### Input for this task
↓

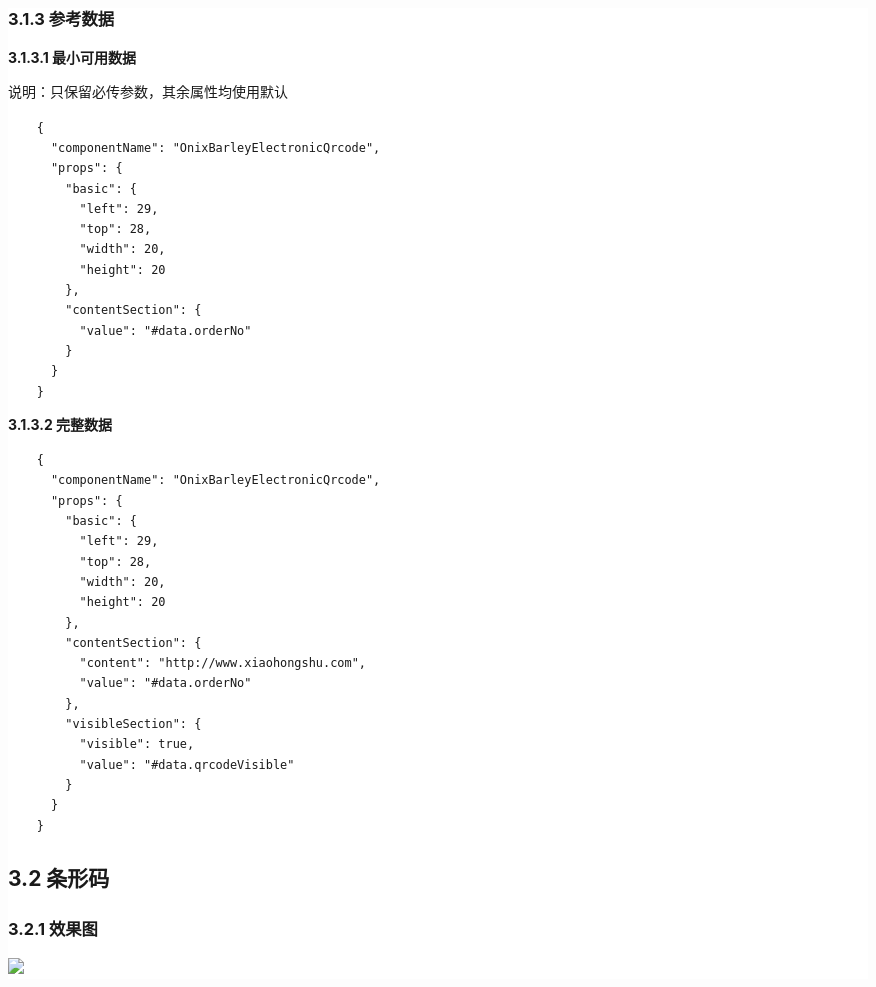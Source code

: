 ### 3.1.3 参考数据

**3.1.3.1 最小可用数据**

说明：只保留必传参数，其余属性均使用默认

```
    {
      "componentName": "OnixBarleyElectronicQrcode",
      "props": {
        "basic": {
          "left": 29,
          "top": 28,
          "width": 20,
          "height": 20
        },
        "contentSection": {
          "value": "#data.orderNo"
        }
      }
    }
```

**3.1.3.2 完整数据**

```
    {
      "componentName": "OnixBarleyElectronicQrcode",
      "props": {
        "basic": {
          "left": 29,
          "top": 28,
          "width": 20,
          "height": 20
        },
        "contentSection": {
          "content": "http://www.xiaohongshu.com",
          "value": "#data.orderNo"
        },
        "visibleSection": {
          "visible": true,
          "value": "#data.qrcodeVisible"
        }
      }
    }
```

## 3.2 条形码

### 3.2.1 效果图

![](https://qimg.xiaohongshu.com/odin/1041017g319k31rrm7c06bbea2o9000000000016p6phl6)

↑

### Task instructions
The records are to be retyped in full and exactly, with no image carried over.

### Problem solution
Source code

: ### 3.1.3 参考数据

**3.1.3.1 最小可用数据**

说明：只保留必传参数，其余属性均使用默认

```
    {
      "componentName": "OnixBarleyElectronicQrcode",
      "props": {
        "basic": {
          "left": 29,
          "top": 28,
          "width": 20,
          "height": 20
        },
        "contentSection": {
          "value": "#data.orderNo"
        }
      }
    }
```

**3.1.3.2 完整数据**

```
    {
      "componentName": "OnixBarleyElectronicQrcode",
      "props": {
        "basic": {
          "left": 29,
          "top": 28,
          "width": 20,
          "height": 20
        },
        "contentSection": {
          "content": "http://www.xiaohongshu.com",
          "value": "#data.orderNo"
        },
        "visibleSection": {
          "visible": true,
          "value": "#data.qrcodeVisible"
        }
      }
    }
```

## 3.2 条形码

### 3.2.1 效果图

![](https://qimg.xiaohongshu.com/odin/1041017g319k31rrm7c06bbea2o9000000000016p6phl6)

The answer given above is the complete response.